Monday, May 28, 2012

Being with your Soul Mate

The last blog talked about soul groups and how we're like actors and actresses on a stage traveling in time with the same troupe of souls choosing a variety of roles and lessons for learning and growth.  So how does this fit with the soul mate concept and can you actually be with a soul mate in a lifetime?

Whenever I think of soul mates I think of two friends of mine who have been dating for around ten years.  When spending time with them, one of them said to me, "I want to find my soul mate--the one who is easy and accommodating and everything goes smoothly with them."  Then they both burst into laughter.  They knew they were each others biggest teachers.  They were learning all of the lessons they chose to learn with each other and sometimes this wasn't easy.  What kept them together was their strong soul connection and love and the ability to work through whatever came up.  They worked on their individual issues with a village of practitioners plus they talked through whatever came up for them.  They also accepted each others weaknesses despite bouts of irritation with each other.

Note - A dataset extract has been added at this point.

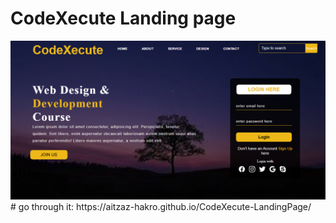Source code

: # CodeXecute Landing page
<img src="web picture.png" alt="Web-View">
# go through it:
 https://aitzaz-hakro.github.io/CodeXecute-LandingPage/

We're now at a time in history where being in relationship, especially marriage, has changed considerably. Especially our expectations.  The old model was mostly built on a business premise:  The man was to be financially stable and support his family (including his wife) and the woman was to be attractive, have children and keep a good home. This was the criteria for being in a relationship.  Once married, you stayed married even if the marriage was abusive or didn't actually fit the model since now it was too late. You just had to make due.

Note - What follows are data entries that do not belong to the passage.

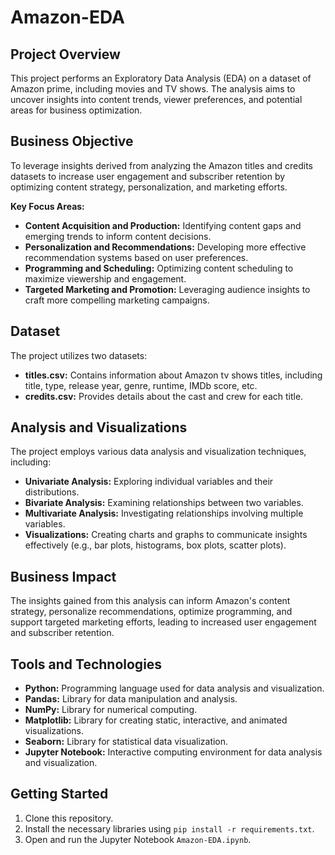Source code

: # Amazon-EDA
## Project Overview

This project performs an Exploratory Data Analysis (EDA) on a dataset of Amazon prime, including movies and TV shows. The analysis aims to uncover insights into content trends, viewer preferences, and potential areas for business optimization.

## Business Objective

To leverage insights derived from analyzing the Amazon titles and credits datasets to increase user engagement and subscriber retention by optimizing content strategy, personalization, and marketing efforts.

**Key Focus Areas:**

* **Content Acquisition and Production:** Identifying content gaps and emerging trends to inform content decisions.
* **Personalization and Recommendations:** Developing more effective recommendation systems based on user preferences.
* **Programming and Scheduling:** Optimizing content scheduling to maximize viewership and engagement.
* **Targeted Marketing and Promotion:** Leveraging audience insights to craft more compelling marketing campaigns.

## Dataset

The project utilizes two datasets:

* **titles.csv:** Contains information about Amazon tv shows titles, including title, type, release year, genre, runtime, IMDb score, etc.
* **credits.csv:** Provides details about the cast and crew for each title.

## Analysis and Visualizations

The project employs various data analysis and visualization techniques, including:

* **Univariate Analysis:** Exploring individual variables and their distributions.
* **Bivariate Analysis:** Examining relationships between two variables.
* **Multivariate Analysis:** Investigating relationships involving multiple variables.
* **Visualizations:** Creating charts and graphs to communicate insights effectively (e.g., bar plots, histograms, box plots, scatter plots).

## Business Impact

The insights gained from this analysis can inform Amazon's content strategy, personalize recommendations, optimize programming, and support targeted marketing efforts, leading to increased user engagement and subscriber retention.

## Tools and Technologies

* **Python:** Programming language used for data analysis and visualization.
* **Pandas:** Library for data manipulation and analysis.
* **NumPy:** Library for numerical computing.
* **Matplotlib:** Library for creating static, interactive, and animated visualizations.
* **Seaborn:** Library for statistical data visualization.
* **Jupyter Notebook:** Interactive computing environment for data analysis and visualization.

## Getting Started

1. Clone this repository.
2. Install the necessary libraries using `pip install -r requirements.txt`.
3. Open and run the Jupyter Notebook `Amazon-EDA.ipynb`.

Now everyone wants to be with their best friend and lover--their soul mate. What does this really mean?  There's uncertainty about whether to maintain these old roles which creates confusion.  Some women still want the financially stable man who will protect them and take care of them; some men still want the beautiful wife who will be solely responsible for taking care of them, the children and the home.  Some women want a financially strong, protective man in theory but don't want to lose their freedom or feel controlled by them.  Some men want the beautiful, domestic women in theory but are bored with actually living with this type of woman.  Others are less sure about what they want.

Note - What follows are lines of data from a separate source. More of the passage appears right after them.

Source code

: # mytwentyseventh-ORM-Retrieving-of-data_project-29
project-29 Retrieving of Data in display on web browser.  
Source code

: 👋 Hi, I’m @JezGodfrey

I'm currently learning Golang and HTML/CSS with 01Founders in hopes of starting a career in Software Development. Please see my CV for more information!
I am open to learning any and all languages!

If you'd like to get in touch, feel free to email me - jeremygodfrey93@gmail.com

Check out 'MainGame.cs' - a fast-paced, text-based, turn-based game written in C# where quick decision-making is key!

What do we really want in an intimate relationship?  I think we're all trying to figure this out as we go thus the high divorce rate and number of people who never marry at all.  Our closest soul group members are helping us learn these lessons by being the karmic glue so we feel stuck with the learning until its learned.  Once we've learned with this person, we may move into a new stage with them or move on to another soul group member to learn the next leg of the lesson.  We've all picked a different script for learning in what this new relationship model is for humanity.

As each of us learn and grow into what it means to really unconditionally love another human being and what it means to accept that person while still honoring our own needs, we begin creating a new collective model since we're all interconnected.  What is learned by one person or one soul group team is energetically picked up on by other individuals and soul groups.  We're all helping each other come up with this new model.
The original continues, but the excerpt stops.